Star Wars enters a new era as Ahsoka's Dave Filoni becomes Chief Creative Officer

This is either great news or terrible news for Star Wars, depending on how you feel about the guy

Star Wars enters a new era as Ahsoka's Dave Filoni becomes Chief Creative Officer
Dave Filoni Photo: Jeff Spicer/Getty Images for Disney

To some Star Wars fans, Clone Wars architect Dave Filoni is the second-coming of George Lucas—the one man who can be trusted with Star Wars lore now that Disney is running things. To others, he represents nearly all of the franchise’s silliest missteps, pulling Star Wars away from the stories and characters of the movies toward new creations or deep pulls from the mythology that demand a level of fandom (and work) that Star Wars never required before. And now, love him or hate him, Filoni is going to be running things over at the galaxy far, far away.

He’s not replacing Lucasfilm boss Kathleen Kennedy, who has shepherded the franchise in its post-Lucas era, but he has been appointed the company’s new Chief Creative Officer, which will involve him working directly with Kennedy to help plan out “the next generation of Star Wars shows and movies.” That comes from a new Vanity Fair piece, in which Filoni says that, before, he would be brought into a project “after it had already developed a good ways,” but now he’ll be right there with “basically everything that’s going on.” When Lucasfilm is making plans for the future, he’ll be “involved at the inception phase.”

It sounds like he’ll be taking a role similar to what Kevin Feige does with Marvel Studios or what James Gunn is doing with DC now, which is probably a good idea for Star Wars (The Rise Of Skywalker is not the kind of movie you make when you have any sort of plan), but Filoni is also known for making a specific kind of Star Wars thing and putting him in this kind of position sends a message about what Lucasfilm wants Star Wars to be.

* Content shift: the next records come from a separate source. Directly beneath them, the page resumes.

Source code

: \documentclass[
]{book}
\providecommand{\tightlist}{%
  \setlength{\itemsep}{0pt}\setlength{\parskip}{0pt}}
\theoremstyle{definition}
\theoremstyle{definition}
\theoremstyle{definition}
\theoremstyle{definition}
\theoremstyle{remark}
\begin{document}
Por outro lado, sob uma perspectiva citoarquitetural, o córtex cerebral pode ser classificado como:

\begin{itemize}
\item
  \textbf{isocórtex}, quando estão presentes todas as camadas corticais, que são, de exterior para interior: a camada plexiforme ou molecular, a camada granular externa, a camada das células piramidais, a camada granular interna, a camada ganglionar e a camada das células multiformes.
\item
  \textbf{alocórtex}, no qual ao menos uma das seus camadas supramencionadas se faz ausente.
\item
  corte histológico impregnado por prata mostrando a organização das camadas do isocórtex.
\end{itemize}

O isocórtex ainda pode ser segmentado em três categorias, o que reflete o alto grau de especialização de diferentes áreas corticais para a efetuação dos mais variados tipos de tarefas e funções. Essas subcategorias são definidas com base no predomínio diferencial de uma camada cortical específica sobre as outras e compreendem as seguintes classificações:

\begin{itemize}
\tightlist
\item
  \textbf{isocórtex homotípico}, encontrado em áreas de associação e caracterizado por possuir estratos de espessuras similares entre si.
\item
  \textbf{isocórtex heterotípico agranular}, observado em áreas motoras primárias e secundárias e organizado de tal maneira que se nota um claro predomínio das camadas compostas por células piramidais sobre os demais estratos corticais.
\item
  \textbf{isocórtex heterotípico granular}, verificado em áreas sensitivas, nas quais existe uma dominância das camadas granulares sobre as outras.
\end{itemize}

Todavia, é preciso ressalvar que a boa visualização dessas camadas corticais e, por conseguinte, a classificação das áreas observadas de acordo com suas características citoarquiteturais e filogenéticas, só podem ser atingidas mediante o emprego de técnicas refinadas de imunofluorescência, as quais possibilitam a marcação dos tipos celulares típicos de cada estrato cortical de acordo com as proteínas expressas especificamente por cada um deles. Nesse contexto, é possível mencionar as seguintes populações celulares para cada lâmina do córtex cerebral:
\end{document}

The middling Ahsoka series was Filoni’s baby, and one of its big problems was that it was wholly dedicated to expanding its mythology rather than telling a coherent story. But, at the same time, he’s a big part of The Mandalorian, which is generally pretty good. But, he was also a big part of The Book Of Boba Fett, which was not good. So it’s hard to say if this is positive or not, but it does indicate that Lucasfilm wants to focus more on things like those three and less on things like, say, Andor, which Filoni did not make and which presented a very different vision of that universe from anything he’s made.